Better neutralization?

Hi,

I’ve tested full neutralization on many of my models, but it never did the trick. Performance suffered.
Which kind of makes sense. Removing linear dependency from all features should result in performance drop.

The new example model brings neutralization to the next level, by neutralizing only on risky features. With features, where the correlation with the target changes the most. This is a more reasonable approach, with hopefully better result. Still it removes linear dependencies from 50 features.

An improvement would be to neutralize only, if

  • a feature is in the “risky” group (changing correlation with the target thorugh eras)
  • the feature has exposure (high correlation with the target in the live era)
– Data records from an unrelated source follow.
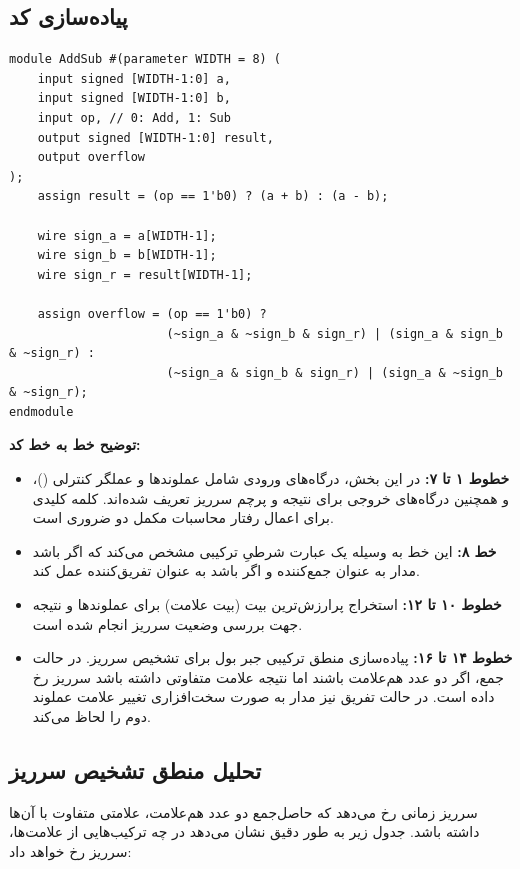 \documentclass[11pt,a4paper]{article}
\begin{document}
\subsection{پیاده‌سازی کد}
\begin{LTR}
\begin{lstlisting}[title={\rl{کد پیمانه جمع و تفریق}}]
module AddSub #(parameter WIDTH = 8) (
    input signed [WIDTH-1:0] a,
    input signed [WIDTH-1:0] b,
    input op, // 0: Add, 1: Sub
    output signed [WIDTH-1:0] result,
    output overflow
);
    assign result = (op == 1'b0) ? (a + b) : (a - b);
    
    wire sign_a = a[WIDTH-1];
    wire sign_b = b[WIDTH-1];
    wire sign_r = result[WIDTH-1];
    
    assign overflow = (op == 1'b0) ? 
                      (~sign_a & ~sign_b & sign_r) | (sign_a & sign_b & ~sign_r) :
                      (~sign_a & sign_b & sign_r) | (sign_a & ~sign_b & ~sign_r);
endmodule
\end{lstlisting}
\end{LTR}

\textbf{توضیح خط به خط کد:}
\begin{itemize}
    \item \textbf{خطوط ۱ تا ۷:} در این بخش، درگاه‌های ورودی شامل عملوندها و عملگر کنترلی ()، و همچنین درگاه‌های خروجی برای نتیجه و پرچم سرریز تعریف شده‌اند. کلمه کلیدی  برای اعمال رفتار محاسبات مکمل دو ضروری است.
    \item \textbf{خط ۸:} این خط به وسیله یک عبارت شرطیِ ترکیبی مشخص می‌کند که اگر  باشد مدار به عنوان جمع‌کننده و اگر  باشد به عنوان تفریق‌کننده عمل کند.
    \item \textbf{خطوط ۱۰ تا ۱۲:} استخراج پرارزش‌ترین بیت (بیت علامت) برای عملوندها و نتیجه جهت بررسی وضعیت سرریز انجام شده است.
    \item \textbf{خطوط ۱۴ تا ۱۶:} پیاده‌سازی منطق ترکیبی جبر بول برای تشخیص سرریز. در حالت جمع، اگر دو عدد هم‌علامت باشند اما نتیجه علامت متفاوتی داشته باشد سرریز رخ داده است. در حالت تفریق نیز مدار به صورت سخت‌افزاری تغییر علامت عملوند دوم را لحاظ می‌کند.
\end{itemize}

\subsection{تحلیل منطق تشخیص سرریز}
سرریز زمانی رخ می‌دهد که حاصل‌جمع دو عدد هم‌علامت، علامتی متفاوت با آن‌ها داشته باشد. جدول زیر به طور دقیق نشان می‌دهد در چه ترکیب‌هایی از علامت‌ها، سرریز رخ خواهد داد:
\end{document}
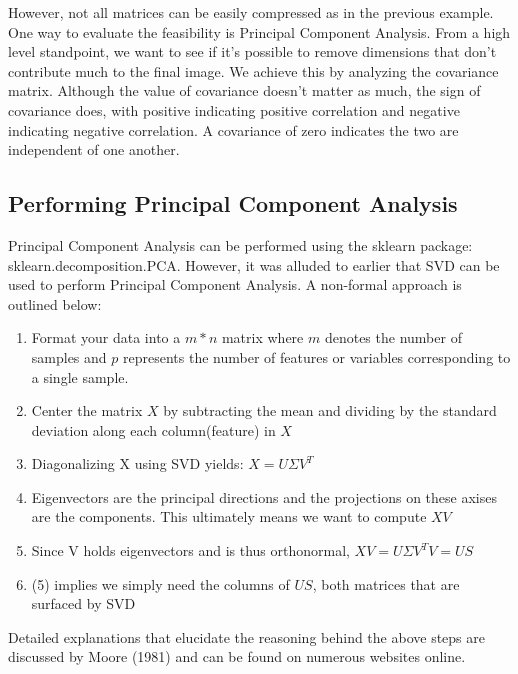 \documentclass{article}
\begin{document}
However, not all matrices can be easily compressed as in the previous example. One way to evaluate the feasibility is Principal Component Analysis. From a high level standpoint, we want to see if it's possible to remove dimensions that don't contribute much to the final image. We achieve this by analyzing the covariance matrix. Although the value of covariance doesn't matter as much, the sign of covariance does, with positive indicating positive correlation and negative indicating negative correlation. A covariance of zero indicates the two are independent of one another.

\subsection{Performing Principal Component Analysis}
Principal Component Analysis can be performed using the sklearn package:
sklearn.decomposition.PCA. However, it was alluded to earlier that SVD can be used to perform Principal Component Analysis. A non-formal approach is outlined below:

\begin{enumerate}
\item Format your data into a $m * n$ matrix where $m$ denotes the number of samples and $p$ represents the number of features or variables corresponding to a single sample.
\item Center the matrix $X$ by subtracting the mean and dividing by the standard deviation along each column(feature) in $X$
\item Diagonalizing X using SVD yields: $X = U\Sigma V^{T}$
\item Eigenvectors are the principal directions and the projections on these axises are the components. This ultimately means we want to compute $XV$
\item Since V holds eigenvectors and is thus orthonormal, $XV = U\Sigma V^{T}V = US$
\item (5) implies we simply need the columns of $US$, both matrices that are surfaced by SVD
\end{enumerate}

Detailed explanations that elucidate the reasoning behind the above steps are discussed by Moore (1981) and can be found on numerous websites online.
\end{document}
This method further cuts down on neutralization focusing only on cutting feature exposure, where it is necessary for long term performance.

An implementation of this method would look like this:

all_feature_corrs = training_data.groupby('erano').apply( lambda d: d[features].corrwith(d['target']))
riskiest_features = get_biggest_change_features(all_feature_corrs, 50)  

feature_corrs = predict_data[predict_data.era=='eraX'].apply(lambda d: 
 [features].corrwith(d['prediction_sum'])).abs()
feature_corrs_max = feature_corrs.max()
feature_corrs_mean = feature_corrs.max().mean()
        
to_neutralize = feature_corrs_max[riskiest_features].sort_values()
to_neutralize = to_neutralize[to_neutralize>feature_corrs_mean].index.to_list()
        
predict_data["prediction"] = neutralize(
            df=predict_data,
            columns=["prediction"],
            neutralizers=to_neutralize,
            proportion=0.5,
            normalize=True)["prediction"]

What’s you intuition on this?

7 Likes

I think its a great idea.

How do you determine the 2nd point? You don’t have live correlations when estimating the exposure on live predictions. Also, could you elaborate on your function below? E.g., are you sorting by standard deviation of the correlations?

OTOH, could it be that riskier features are those that historically show little variation in the historical data but then suddenly change orientation in the live data?

There’s a similar idea near the end of: https://github.com/numerai/example-scripts/blob/master/analysis_and_tips.ipynb

Sorry, I meant high correlation with the prediction in the live era.
We don’t have targets obviously.

I guess it’s enough to neutralize on features, which has high effect (high correlation) on the predictions.
I’m not 100% sure of this idea, but I’ll submit and see.

Feedback is welcome :slight_smile:

“get_biggest_change_features” here is the same function what you see in the advanced example script.

Feature importance would be even better!

Neutralize to features, which

  • are risky (changing correlation with the target through eras)
  • have high feature importance in the model

If an unimportant feature changes correlation with the target, it won’t effect predictions much anyway.

I’m just trying to find ways to minimize the side effect of neutralization.
Neutralization is a great tool, but neutralizing everything kills the model.

4 Likes

Perhaps the intersection of:

  • Risky: Top quantile of STDev correlation
  • High Importance: Top quantile of mean correlation
def get_biggest_change_features(corrs, n, q=.75):
    corrs_mean = corrs.mean().abs().sort_values(ascending=False)
    quantile = np.quantile(corrs_mean, q=q)
    corrs_mean_q = corrs_mean[corrs_mean >= quantile]
    corrs_std = corrs.std().sort_values(ascending=False)
    quantile = np.quantile(corrs_std, q=q)
    corrs_std_q = corrs_std[corrs_std >= quantile]
    worst_n = corrs_mean_q[corrs_mean_q.index.isin(corrs_std_q.index)].index.tolist()
    return worst_n
2 Likes